On parle d’un manque de vaccin pour faire face à la grippe H1N1…
D’abord, il n’y a pas eu de manque de vaccin. En concertation avec le fournisseur de ce produit, nous avons mis à la disposition du marché, hôpitaux et pharmacies, 347.000 doses. Mieux, le fournisseur a pris de son propre chef la décision de rajouter par précaution 10% de doses par rapport à l’année dernière. Les 347.000 doses ne sont pas disponibles en vente libre dans les officines, mais uniquement sur prescription. Pas tous les symptômes grippaux sont à attribuer au H1N1. Par ailleurs, le Tamiflu est un antiviral et doit être administré dans une structure hospitalière, après la confirmation de l’existence du virus. Si l’on le prend sans raison valable, cela déleveloppera fatalement une résistance du virus au médicament. Ainsi une fois le corps atteint, le Tamiflu n’est plus efficace. Donc, il ne faut pas céder à la panique. D’ici fin février, tout cela sera derrière nous. On fait tout pour qu’il n’y ait pas plus de morts d’ici là.

La récolte des données n’est pas suffisante…
Effectivement. En plus de la récolte des données des 375 centres de soins, le ministère a, dans le cadre de son plan de veille, une action d’observation. Il s’agit d’avoir les prélèvements sanguins des patients qui sont passés par des centres de soins et des hôpitaux du Royaume. Ces prélèvements sont alors analysés au sein du laboratoire national de la grippe, agréé par l’OMS, selon les normes de cette organisation onusienne. A ce niveau-là, on n’a pas droit à l’erreur. Le laboratoire a analysé quelque 656 échantillons. La ventilation est semblable à celle établie à l’échelle mondiale. Il y a des personnes atteintes du virus H1N1 de type A qui est agressif et se transmet facilement. D’où la campagne de sensibilisation menée par le ministère depuis des semaines visant particulièrement les personnes vulnérables.

Qui sont ces personnes vulnérables? Les autres n’ont-elles rien à craindre?
Tout le monde doit prendre les précautions nécessaires. La grippe, de quelque type qu’elle soit, reste une maladie grave avec des symptômes tels que des maux de têtes, la toux, des courbatures… Surtout, elle est contagieuse. La grippe H1N1 l’est davantage. Je n’ai pas besoin de vous détailler les divers types de grippe.

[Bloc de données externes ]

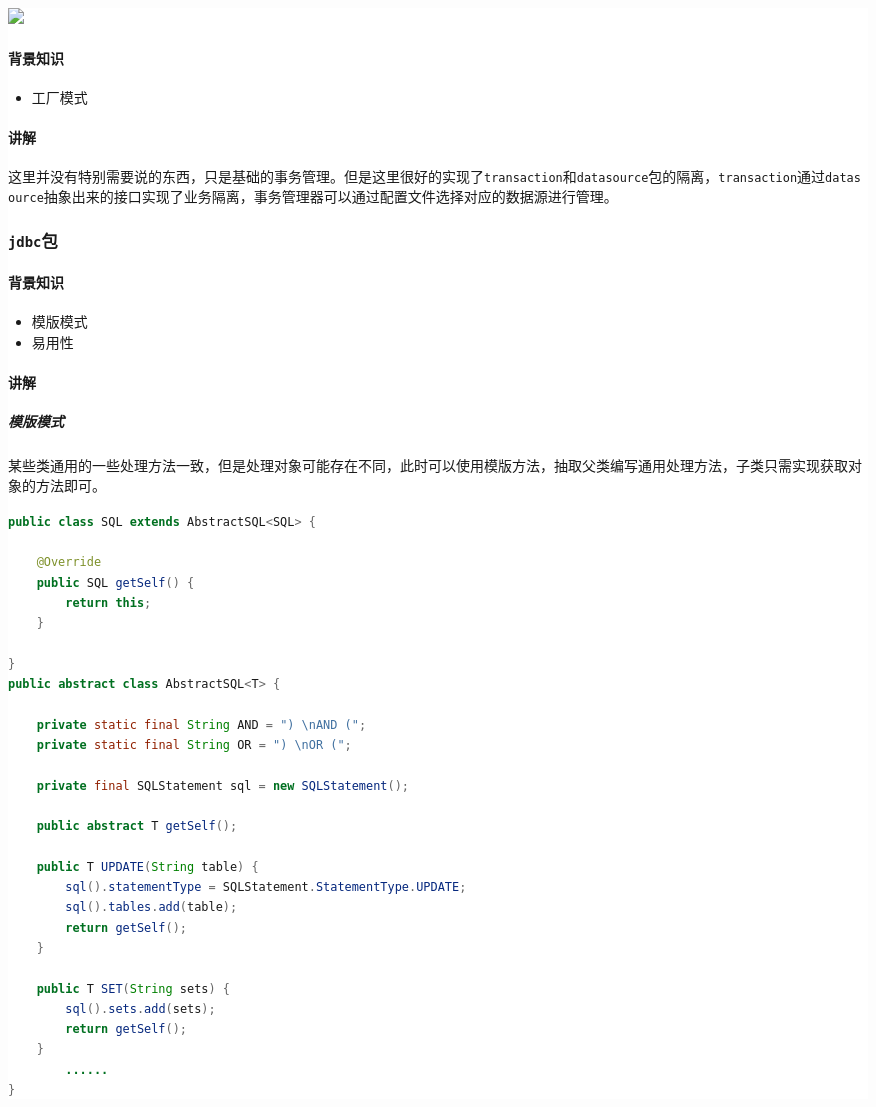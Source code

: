 ![](https://zhangjiahao-blog.oss-cn-beijing.aliyuncs.com/picgo/202305241127435.png#id=bO1sb&originHeight=396&originWidth=346&originalType=binary&ratio=1&rotation=0&showTitle=false&status=done&style=none&title=)

#### 背景知识

- 工厂模式

#### 讲解

这里并没有特别需要说的东西，只是基础的事务管理。但是这里很好的实现了`transaction`和`datasource`包的隔离，`transaction`通过`datasource`抽象出来的接口实现了业务隔离，事务管理器可以通过配置文件选择对应的数据源进行管理。
### `jdbc`包

#### 背景知识

- 模版模式
- 易用性

#### 讲解

##### 模版模式

某些类通用的一些处理方法一致，但是处理对象可能存在不同，此时可以使用模版方法，抽取父类编写通用处理方法，子类只需实现获取对象的方法即可。

```java
public class SQL extends AbstractSQL<SQL> {

    @Override
    public SQL getSelf() {
        return this;
    }

}
public abstract class AbstractSQL<T> {

    private static final String AND = ") \nAND (";
    private static final String OR = ") \nOR (";

    private final SQLStatement sql = new SQLStatement();

    public abstract T getSelf();

    public T UPDATE(String table) {
        sql().statementType = SQLStatement.StatementType.UPDATE;
        sql().tables.add(table);
        return getSelf();
    }

    public T SET(String sets) {
        sql().sets.add(sets);
        return getSelf();
    }
		......
}
```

Nous suivons l’évolution de la situation et nous mettons les moyens pour y faire face. Pour ce qui est des personnes vulnérables, ce sont celles qui présentent une déficience immunitaire (personnes âgées ou atteintes de maladies chroniques, enfants en bas âge, femmes enceintes…). Cette catégorie doit prendre plus de précautions que les autres. Ce qu’il faut retenir, c’est que l’hygiène reste un facteur clé dans la limitation de la propagation du virus.

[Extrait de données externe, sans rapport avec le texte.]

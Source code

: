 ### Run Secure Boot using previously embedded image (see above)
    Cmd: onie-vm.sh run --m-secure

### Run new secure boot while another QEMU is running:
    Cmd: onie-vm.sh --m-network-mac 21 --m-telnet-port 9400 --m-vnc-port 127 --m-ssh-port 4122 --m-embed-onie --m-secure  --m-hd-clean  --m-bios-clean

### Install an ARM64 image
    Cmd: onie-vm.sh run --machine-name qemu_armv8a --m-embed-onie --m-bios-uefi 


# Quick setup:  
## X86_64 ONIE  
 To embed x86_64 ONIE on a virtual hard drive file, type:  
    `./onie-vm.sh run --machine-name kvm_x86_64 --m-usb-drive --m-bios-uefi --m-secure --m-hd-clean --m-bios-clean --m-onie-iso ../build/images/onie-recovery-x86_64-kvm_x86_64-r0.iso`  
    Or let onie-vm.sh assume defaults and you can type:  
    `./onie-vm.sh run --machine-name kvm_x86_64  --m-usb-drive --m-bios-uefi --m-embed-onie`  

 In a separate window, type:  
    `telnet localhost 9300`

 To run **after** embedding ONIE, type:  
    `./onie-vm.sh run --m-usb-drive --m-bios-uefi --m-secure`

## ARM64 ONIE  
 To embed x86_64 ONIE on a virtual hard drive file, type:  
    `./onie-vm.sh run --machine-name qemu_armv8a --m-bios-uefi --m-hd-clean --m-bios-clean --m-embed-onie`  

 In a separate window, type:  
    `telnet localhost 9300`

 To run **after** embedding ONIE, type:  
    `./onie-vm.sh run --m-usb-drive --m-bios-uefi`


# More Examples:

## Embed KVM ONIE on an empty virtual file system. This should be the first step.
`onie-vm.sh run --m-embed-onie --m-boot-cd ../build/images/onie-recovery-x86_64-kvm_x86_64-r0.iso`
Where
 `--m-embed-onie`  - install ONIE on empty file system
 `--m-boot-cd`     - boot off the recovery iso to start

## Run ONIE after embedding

Que fait le ministère dans ce sens?
Comme je viens de le dire, nous menons des campagnes de sensibilisation. Deuxième action, la vaccination du personnel de la santé, avec pas moins de 60.000 vaccins contre la grippe par an. Cette année, nous renforçons le système de veille et le suivi des cas hospitalisés... Nous avons redoublé les moyens du plan Riâ’aya (prise en charge) au profit des populations vivant dans des villages reculés et enclavés. Tout cela pour dire que le ministère agit, réagit et met à jour ses procédures et ses plans d’intervention pour faire face à des situations d’urgence… Chaque cas parmi les seize morts fait l’objet d’un rapport détaillé pour identifier les véritables causes du décès… Je reviens sur la question du Tamiflu pour ajouter que ce vaccin n’est pas un remède miracle comme certains le laissent entendre. Il ne tue pas le virus. Par contre, il freine sa multiplication.

A vous entendre, on peut dire qu’il n’y a pas de soucis à se faire…

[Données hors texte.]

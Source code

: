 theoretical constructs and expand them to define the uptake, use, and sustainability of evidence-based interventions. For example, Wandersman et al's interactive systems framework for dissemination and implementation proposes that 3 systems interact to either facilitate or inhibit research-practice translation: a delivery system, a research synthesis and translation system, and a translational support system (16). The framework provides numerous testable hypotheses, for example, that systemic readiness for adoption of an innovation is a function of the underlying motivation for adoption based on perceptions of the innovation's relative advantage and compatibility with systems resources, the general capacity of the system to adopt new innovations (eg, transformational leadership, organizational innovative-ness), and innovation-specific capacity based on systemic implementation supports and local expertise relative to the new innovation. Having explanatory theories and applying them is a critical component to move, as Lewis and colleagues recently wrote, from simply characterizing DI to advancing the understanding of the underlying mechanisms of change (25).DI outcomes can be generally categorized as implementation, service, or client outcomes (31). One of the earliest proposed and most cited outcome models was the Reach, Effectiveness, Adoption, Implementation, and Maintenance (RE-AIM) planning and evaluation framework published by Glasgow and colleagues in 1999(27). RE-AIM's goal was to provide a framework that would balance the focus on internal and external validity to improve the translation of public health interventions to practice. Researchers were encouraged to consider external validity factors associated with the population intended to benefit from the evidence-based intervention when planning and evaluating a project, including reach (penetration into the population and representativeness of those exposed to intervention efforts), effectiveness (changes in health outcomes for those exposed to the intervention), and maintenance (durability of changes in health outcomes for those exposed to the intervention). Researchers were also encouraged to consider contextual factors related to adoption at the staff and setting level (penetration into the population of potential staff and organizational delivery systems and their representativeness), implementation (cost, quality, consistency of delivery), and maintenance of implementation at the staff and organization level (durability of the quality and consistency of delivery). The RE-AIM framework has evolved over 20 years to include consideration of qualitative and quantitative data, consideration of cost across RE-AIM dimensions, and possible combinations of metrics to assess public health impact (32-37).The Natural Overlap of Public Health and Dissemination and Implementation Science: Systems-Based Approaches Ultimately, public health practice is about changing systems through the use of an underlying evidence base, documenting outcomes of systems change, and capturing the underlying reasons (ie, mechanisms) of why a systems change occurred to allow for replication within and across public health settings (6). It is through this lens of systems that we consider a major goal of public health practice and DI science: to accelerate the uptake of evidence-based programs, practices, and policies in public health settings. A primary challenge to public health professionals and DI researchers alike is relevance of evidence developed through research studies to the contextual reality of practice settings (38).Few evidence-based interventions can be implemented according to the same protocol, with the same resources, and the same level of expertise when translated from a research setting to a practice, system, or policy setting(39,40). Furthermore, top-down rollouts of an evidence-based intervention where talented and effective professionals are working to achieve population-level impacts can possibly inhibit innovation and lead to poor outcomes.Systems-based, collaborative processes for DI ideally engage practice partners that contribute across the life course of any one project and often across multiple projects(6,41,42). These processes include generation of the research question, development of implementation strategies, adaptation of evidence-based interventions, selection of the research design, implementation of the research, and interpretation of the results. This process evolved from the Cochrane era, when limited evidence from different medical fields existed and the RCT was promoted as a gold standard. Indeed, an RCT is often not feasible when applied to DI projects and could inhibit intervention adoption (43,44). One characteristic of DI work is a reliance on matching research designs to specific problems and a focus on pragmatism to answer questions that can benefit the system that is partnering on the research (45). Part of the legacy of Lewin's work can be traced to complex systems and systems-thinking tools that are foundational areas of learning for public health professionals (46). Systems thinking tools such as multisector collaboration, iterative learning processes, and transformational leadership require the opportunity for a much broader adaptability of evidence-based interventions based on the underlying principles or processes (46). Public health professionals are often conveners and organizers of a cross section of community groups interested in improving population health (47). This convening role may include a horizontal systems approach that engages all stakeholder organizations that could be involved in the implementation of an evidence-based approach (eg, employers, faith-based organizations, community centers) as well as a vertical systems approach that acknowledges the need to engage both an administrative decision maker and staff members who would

Ce n’est pas ce que je veux dire, j’essaie de vous expliquer que la situation est maîtrisable, que les services des maladies infectieuses et respiratoires sont sur le qui-vive. Ils ont redoublé de vigilance à tous les niveaux. Il y a des années où il y avait plus de cas de grippe H1N1 mais cela n’a pas créé autant de remous que cette année. Je me demande pourquoi? Pour conclure, je peux vous assurer qu’une fois un cas détecté, avec le moindre doute, il est immédiatement pris en charge. Je veux aussi rassurer les Marocains que le vaccin est disponible en quantité suffisante dans toutes les régions du Royaume.